§ Exercise material:
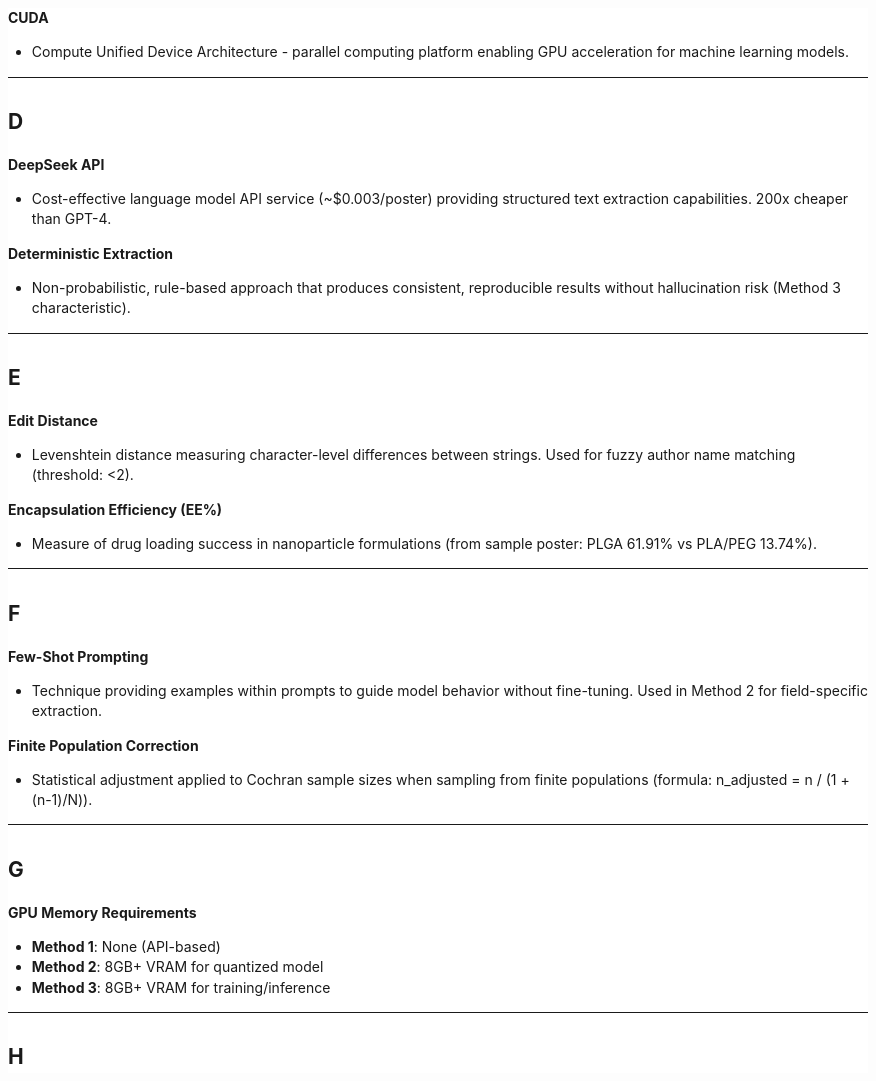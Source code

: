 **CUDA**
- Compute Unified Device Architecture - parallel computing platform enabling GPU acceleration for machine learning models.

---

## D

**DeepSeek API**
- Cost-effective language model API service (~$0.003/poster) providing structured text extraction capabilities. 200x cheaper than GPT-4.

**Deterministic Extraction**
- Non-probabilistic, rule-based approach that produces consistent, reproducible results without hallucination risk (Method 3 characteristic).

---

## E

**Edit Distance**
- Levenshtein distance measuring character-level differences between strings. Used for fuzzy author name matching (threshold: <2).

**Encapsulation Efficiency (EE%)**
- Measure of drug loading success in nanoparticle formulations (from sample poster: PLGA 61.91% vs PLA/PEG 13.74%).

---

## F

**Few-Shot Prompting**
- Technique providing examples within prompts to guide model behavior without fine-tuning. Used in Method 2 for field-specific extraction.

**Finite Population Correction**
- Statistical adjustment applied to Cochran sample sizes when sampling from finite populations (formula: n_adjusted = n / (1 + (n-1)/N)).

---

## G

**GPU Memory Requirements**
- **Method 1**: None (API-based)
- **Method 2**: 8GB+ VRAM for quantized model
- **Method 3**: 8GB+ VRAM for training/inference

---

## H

...

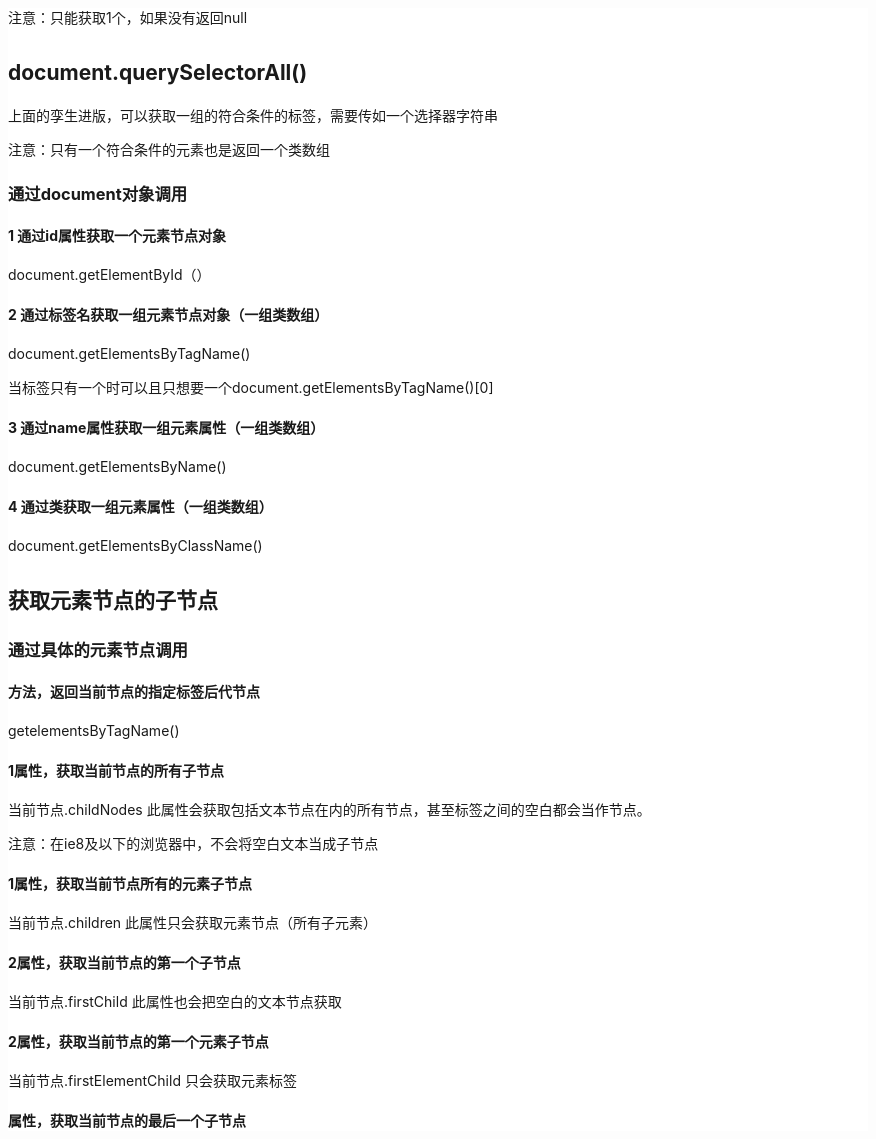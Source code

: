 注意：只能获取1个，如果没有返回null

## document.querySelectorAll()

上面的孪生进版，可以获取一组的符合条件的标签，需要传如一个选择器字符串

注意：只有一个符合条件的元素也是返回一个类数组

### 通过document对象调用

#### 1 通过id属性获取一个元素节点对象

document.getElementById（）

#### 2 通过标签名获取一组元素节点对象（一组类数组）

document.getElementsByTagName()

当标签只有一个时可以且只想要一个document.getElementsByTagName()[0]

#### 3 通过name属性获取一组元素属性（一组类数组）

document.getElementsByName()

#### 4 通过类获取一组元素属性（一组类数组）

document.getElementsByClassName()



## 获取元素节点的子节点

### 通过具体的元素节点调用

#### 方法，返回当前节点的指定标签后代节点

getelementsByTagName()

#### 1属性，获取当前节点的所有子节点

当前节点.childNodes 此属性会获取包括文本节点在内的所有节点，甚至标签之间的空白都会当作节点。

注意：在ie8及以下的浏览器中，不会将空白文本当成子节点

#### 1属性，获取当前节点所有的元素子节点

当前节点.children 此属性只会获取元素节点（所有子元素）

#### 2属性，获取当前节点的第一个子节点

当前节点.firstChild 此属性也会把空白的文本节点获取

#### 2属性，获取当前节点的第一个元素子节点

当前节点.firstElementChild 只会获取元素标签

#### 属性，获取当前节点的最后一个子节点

...

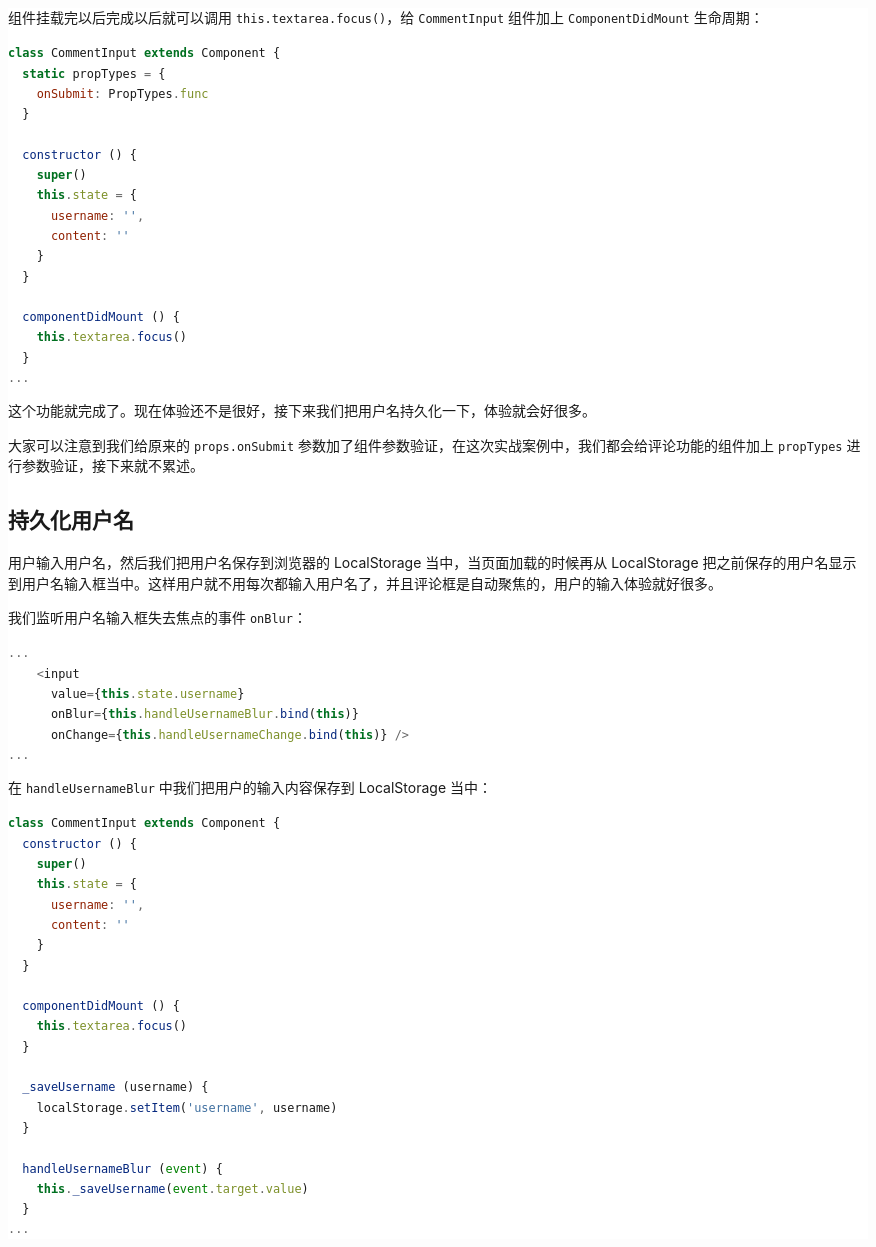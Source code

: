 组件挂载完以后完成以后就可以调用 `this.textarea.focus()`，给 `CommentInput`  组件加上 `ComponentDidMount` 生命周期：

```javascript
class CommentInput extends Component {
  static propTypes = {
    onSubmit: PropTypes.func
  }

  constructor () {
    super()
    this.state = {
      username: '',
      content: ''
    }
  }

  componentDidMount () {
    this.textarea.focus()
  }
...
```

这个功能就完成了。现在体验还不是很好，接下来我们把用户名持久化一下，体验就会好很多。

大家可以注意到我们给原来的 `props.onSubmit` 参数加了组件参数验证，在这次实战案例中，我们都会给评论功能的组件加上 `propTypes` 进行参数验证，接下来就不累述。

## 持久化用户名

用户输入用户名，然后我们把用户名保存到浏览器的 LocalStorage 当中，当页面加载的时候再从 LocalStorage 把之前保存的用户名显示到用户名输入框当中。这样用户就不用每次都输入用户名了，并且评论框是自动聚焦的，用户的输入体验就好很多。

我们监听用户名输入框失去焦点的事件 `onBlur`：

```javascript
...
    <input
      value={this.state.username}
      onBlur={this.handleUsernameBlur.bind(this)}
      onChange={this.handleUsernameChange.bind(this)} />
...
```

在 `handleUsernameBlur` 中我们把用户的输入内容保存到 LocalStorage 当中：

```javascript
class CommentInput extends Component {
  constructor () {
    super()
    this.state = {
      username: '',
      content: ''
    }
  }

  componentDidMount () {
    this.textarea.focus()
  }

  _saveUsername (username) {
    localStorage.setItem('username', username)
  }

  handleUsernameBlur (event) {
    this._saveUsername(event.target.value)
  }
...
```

§ To do: Look at each line above and note whether it holds the word "poster". Report how many do, as the number only.

§ Reply to the task: 2